## [Your goal]
Comb through the entries for "recursion" and pull out each line that holds it.

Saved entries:
++++++++++++++++++++

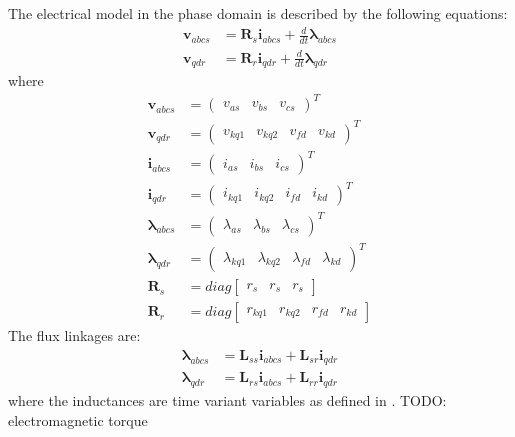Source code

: The electrical model in the phase domain is described by the following equations:
%
\begin{align}
  \mathbf{v}_{abcs} &= \mathbf{R}_s \mathbf{i}_{abcs} + \frac{d}{dt} \boldsymbol{\lambda}_{abcs} \\
  \mathbf{v}_{qdr} &= \mathbf{R}_r \mathbf{i}_{qdr} + \frac{d}{dt}  \boldsymbol{\lambda}_{qdr}
\end{align}
%
where
%
\begin{align}
  \mathbf{v}_{abcs} &= 
  \begin{pmatrix}
    v_{as} & v_{bs} & v_{cs}
  \end{pmatrix}^T \\
  \mathbf{v}_{qdr} &= 
  \begin{pmatrix}
    v_{kq1} & v_{kq2} & v_{fd} & v_{kd} 
  \end{pmatrix}^T \\
  \mathbf{i}_{abcs} &= 
  \begin{pmatrix}
    i_{as} & i_{bs} & i_{cs}
  \end{pmatrix}^T \\
  \mathbf{i}_{qdr} &= 
  \begin{pmatrix}
    i_{kq1} & i_{kq2} & i_{fd} & i_{kd} 
  \end{pmatrix}^T \\
  \boldsymbol{\lambda}_{abcs} &= 
  \begin{pmatrix}
    \lambda_{as} & \lambda_{bs} & \lambda_{cs}
  \end{pmatrix}^T \\
  \boldsymbol{\lambda}_{qdr} &= 
  \begin{pmatrix}
    \lambda_{kq1} & \lambda_{kq2} & \lambda_{fd} & \lambda_{kd} 
  \end{pmatrix}^T \\
  \mathbf{R}_s &= diag
  \begin{bmatrix}
    r_s & r_s & r_s 
  \end{bmatrix} \\
  \mathbf{R}_r &= diag
  \begin{bmatrix}
    r_{kq1} & r_{kq2} & r_{fd} & r_{kd}
  \end{bmatrix}
\end{align}
%
The flux linkages are:
%
\begin{align}
  \boldsymbol{\lambda}_{abcs} &= \mathbf{L}_{ss} \mathbf{i}_{abcs} + \mathbf{L}_{sr} \mathbf{i}_{qdr}  \\
  \boldsymbol{\lambda}_{qdr} &= \mathbf{L}_{rs} \mathbf{i}_{abcs} + \mathbf{L}_{rr} \mathbf{i}_{qdr}
\end{align}
%
where the inductances are time variant variables as defined in \cite{krause2002sudhoff}.
TODO: electromagnetic torque

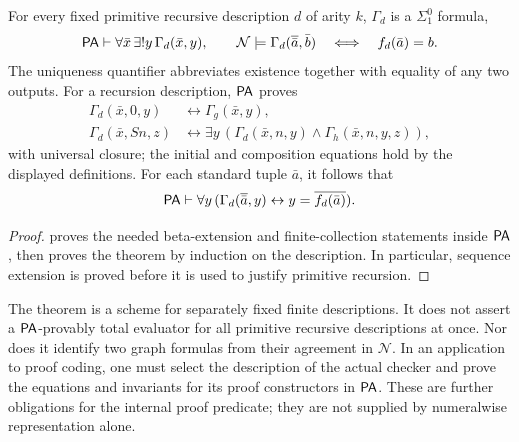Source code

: \begin{theorem}
\label{thm:p05-pa-pr-graphs}
For every fixed primitive recursive description \(d\) of arity \(k\),
\(\Gamma_d\) is a \(\Sigma^0_1\) formula,
\[
 \PA\derives\forall\bar x\,\exists!y\,\Gamma_d(\bar x,y),
 \qquad
 \mathcal N\entails\Gamma_d(\overline{\bar a},\bar b)
       \quad\Longleftrightarrow\quad f_d(\bar a)=b.
\]
The uniqueness quantifier abbreviates existence together with equality of
any two outputs.  For a recursion description, \(\PA\) proves
\[
\begin{aligned}
 \Gamma_d(\bar x,0,y)&\leftrightarrow\Gamma_g(\bar x,y),\\
 \Gamma_d(\bar x,Sn,z)&\leftrightarrow
   \exists y\,(\Gamma_d(\bar x,n,y)\land\Gamma_h(\bar x,n,y,z)),
\end{aligned}
\]
with universal closure; the initial and composition equations hold by the
displayed definitions.  For each standard tuple \(\bar a\), it follows that
\[
 \PA\derives\forall y\,
   (\Gamma_d(\overline{\bar a},y)
                     \leftrightarrow y=\overline{f_d(\bar a)}).
\]
\end{theorem}
\begin{proof}
 proves the needed beta-extension and
finite-collection statements inside \(\PA\), then proves the theorem by
induction on the description.  In particular, sequence extension is proved
before it is used to justify primitive recursion.
\end{proof}

The theorem is a scheme for separately fixed finite descriptions.  It does
not assert a \(\PA\)-provably total evaluator for all primitive recursive
descriptions at once.  Nor does it identify two graph formulas from their
agreement in \(\mathcal N\).  In an application to proof coding, one must
select the description of the actual checker and prove the equations and
invariants for its proof constructors in \(\PA\).  These are further
obligations for the internal proof predicate; they are not supplied by
numeralwise representation alone.

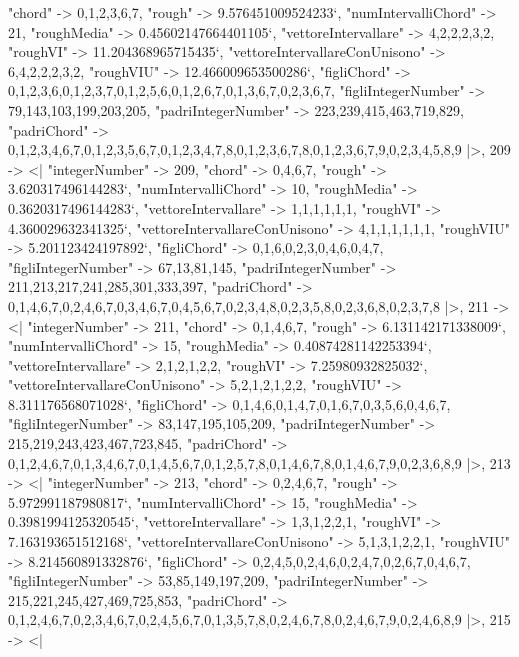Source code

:\documentclass[
]{article}
\begin{document}
\begin{DatasetVerbatim}
    "chord" -> {0,1,2,3,6,7},
    "rough" -> 9.576451009524233`,
    "numIntervalliChord" -> 21,
    "roughMedia" -> 0.45602147664401105`,
    "vettoreIntervallare" -> {4,2,2,2,3,2},
    "roughVI" -> 11.204368965715435`,
    "vettoreIntervallareConUnisono" -> {6,4,2,2,2,3,2},
    "roughVIU" -> 12.466009653500286`,
    "figliChord" -> {{0,1,2,3,6},{0,1,2,3,7},{0,1,2,5,6},{0,1,2,6,7},{0,1,3,6,7},{0,2,3,6,7}},
    "figliIntegerNumber" -> {79,143,103,199,203,205},
    "padriIntegerNumber" -> {223,239,415,463,719,829},
    "padriChord" -> {{0,1,2,3,4,6,7},{0,1,2,3,5,6,7},{0,1,2,3,4,7,8},{0,1,2,3,6,7,8},{0,1,2,3,6,7,9},{0,2,3,4,5,8,9}}
  |>,
  209 -> <|
    "integerNumber" -> 209,
    "chord" -> {0,4,6,7},
    "rough" -> 3.620317496144283`,
    "numIntervalliChord" -> 10,
    "roughMedia" -> 0.3620317496144283`,
    "vettoreIntervallare" -> {1,1,1,1,1,1},
    "roughVI" -> 4.360029632341325`,
    "vettoreIntervallareConUnisono" -> {4,1,1,1,1,1,1},
    "roughVIU" -> 5.201123424197892`,
    "figliChord" -> {{0,1,6},{0,2,3},{0,4,6},{0,4,7}},
    "figliIntegerNumber" -> {67,13,81,145},
    "padriIntegerNumber" -> {211,213,217,241,285,301,333,397},
    "padriChord" -> {{0,1,4,6,7},{0,2,4,6,7},{0,3,4,6,7},{0,4,5,6,7},{0,2,3,4,8},{0,2,3,5,8},{0,2,3,6,8},{0,2,3,7,8}}
  |>,
  211 -> <|
    "integerNumber" -> 211,
    "chord" -> {0,1,4,6,7},
    "rough" -> 6.131142171338009`,
    "numIntervalliChord" -> 15,
    "roughMedia" -> 0.40874281142253394`,
    "vettoreIntervallare" -> {2,1,2,1,2,2},
    "roughVI" -> 7.25980932825032`,
    "vettoreIntervallareConUnisono" -> {5,2,1,2,1,2,2},
    "roughVIU" -> 8.311176568071028`,
    "figliChord" -> {{0,1,4,6},{0,1,4,7},{0,1,6,7},{0,3,5,6},{0,4,6,7}},
    "figliIntegerNumber" -> {83,147,195,105,209},
    "padriIntegerNumber" -> {215,219,243,423,467,723,845},
    "padriChord" -> {{0,1,2,4,6,7},{0,1,3,4,6,7},{0,1,4,5,6,7},{0,1,2,5,7,8},{0,1,4,6,7,8},{0,1,4,6,7,9},{0,2,3,6,8,9}}
  |>,
  213 -> <|
    "integerNumber" -> 213,
    "chord" -> {0,2,4,6,7},
    "rough" -> 5.972991187980817`,
    "numIntervalliChord" -> 15,
    "roughMedia" -> 0.3981994125320545`,
    "vettoreIntervallare" -> {1,3,1,2,2,1},
    "roughVI" -> 7.163193651512168`,
    "vettoreIntervallareConUnisono" -> {5,1,3,1,2,2,1},
    "roughVIU" -> 8.214560891332876`,
    "figliChord" -> {{0,2,4,5},{0,2,4,6},{0,2,4,7},{0,2,6,7},{0,4,6,7}},
    "figliIntegerNumber" -> {53,85,149,197,209},
    "padriIntegerNumber" -> {215,221,245,427,469,725,853},
    "padriChord" -> {{0,1,2,4,6,7},{0,2,3,4,6,7},{0,2,4,5,6,7},{0,1,3,5,7,8},{0,2,4,6,7,8},{0,2,4,6,7,9},{0,2,4,6,8,9}}
  |>,
  215 -> <|

\end{DatasetVerbatim}
\end{document}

++++++++++++++++++++

## [Solved problem]
any two outputs.  For a recursion description, \(\PA\) proves
before it is used to justify primitive recursion.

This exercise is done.